Le « Couvercle », c’est un colossal morçeau de protogine, superbement poli par les orages et posé de telle façon qu’une de ses faces surplombe la pente en auvent. Avec cela, pesant à lui seul à peu près autant que trois locomotives Pacific dernier modèle. Dans quelques milliers d’années, le mastodonte reprendra sans doute son petit bonhomme de chemin vers la vallée, mais pour l’heure il est apprivoisé. On l’a coiffé en guise de calotte, d’une table d’orientation, et ses vastes flancs abritent une cabane qui fait tout juste l’effet de la tête du dompteur dans la gueule du lion. C’est l’ancien refuge, trop petit pour contenir les ribambelles contemporaines. Ainsi lui as-t-on annexé une véritable auberge bâtie sur une grande plate-forme, soixante mètres plus à l’ouest. Autrefois il y avait assez de place, et maintenant il y en a presque trop : c’est mon avis, et c’est aussi celui d’Alain. (Nous sommes tous les trois couchés sur une dalle chaude comme une poêle russe en attendant l’heure du dîner. Bob tire ferme sur sa pipe…)

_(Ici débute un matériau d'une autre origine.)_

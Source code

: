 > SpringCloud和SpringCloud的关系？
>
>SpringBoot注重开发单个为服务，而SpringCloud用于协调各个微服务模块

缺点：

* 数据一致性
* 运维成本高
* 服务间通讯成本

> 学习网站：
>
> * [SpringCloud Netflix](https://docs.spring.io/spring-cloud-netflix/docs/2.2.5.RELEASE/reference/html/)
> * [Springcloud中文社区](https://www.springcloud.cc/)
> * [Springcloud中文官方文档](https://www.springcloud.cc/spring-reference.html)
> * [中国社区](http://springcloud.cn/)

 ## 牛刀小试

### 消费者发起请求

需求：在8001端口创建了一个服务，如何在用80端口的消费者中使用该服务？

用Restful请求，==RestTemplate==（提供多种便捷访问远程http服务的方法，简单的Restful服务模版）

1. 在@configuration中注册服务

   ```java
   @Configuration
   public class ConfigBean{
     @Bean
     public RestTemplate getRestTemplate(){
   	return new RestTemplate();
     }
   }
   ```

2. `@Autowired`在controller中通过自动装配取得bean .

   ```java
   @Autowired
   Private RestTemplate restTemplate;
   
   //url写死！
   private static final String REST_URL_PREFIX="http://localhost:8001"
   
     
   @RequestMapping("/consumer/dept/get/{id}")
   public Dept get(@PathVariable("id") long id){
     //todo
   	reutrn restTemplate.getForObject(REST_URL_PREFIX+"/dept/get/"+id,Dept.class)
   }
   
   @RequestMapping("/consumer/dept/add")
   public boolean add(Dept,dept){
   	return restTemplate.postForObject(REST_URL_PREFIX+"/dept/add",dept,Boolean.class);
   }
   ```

ALAIN – Les refuges sont faits pour abriter les alpinistes avant ou après la course, et non pour servir d’auberges ou de buts de promenades aux simples badauds…
BOB – Pardon! Je ne vois pas de quel droit tu prétends réserver la haute montagne à ton usage personnel! Pourquoi veux-tu empêcher les gens d’y venir? Je suis d’avis qu’il faut, au contraire, l’aménager du mieux possible afin de permettre au plus grand nombre d’y accéder!
ALAIN – C’est de la démagogie alpine!
BOB – …La montagne appartient à tout le monde!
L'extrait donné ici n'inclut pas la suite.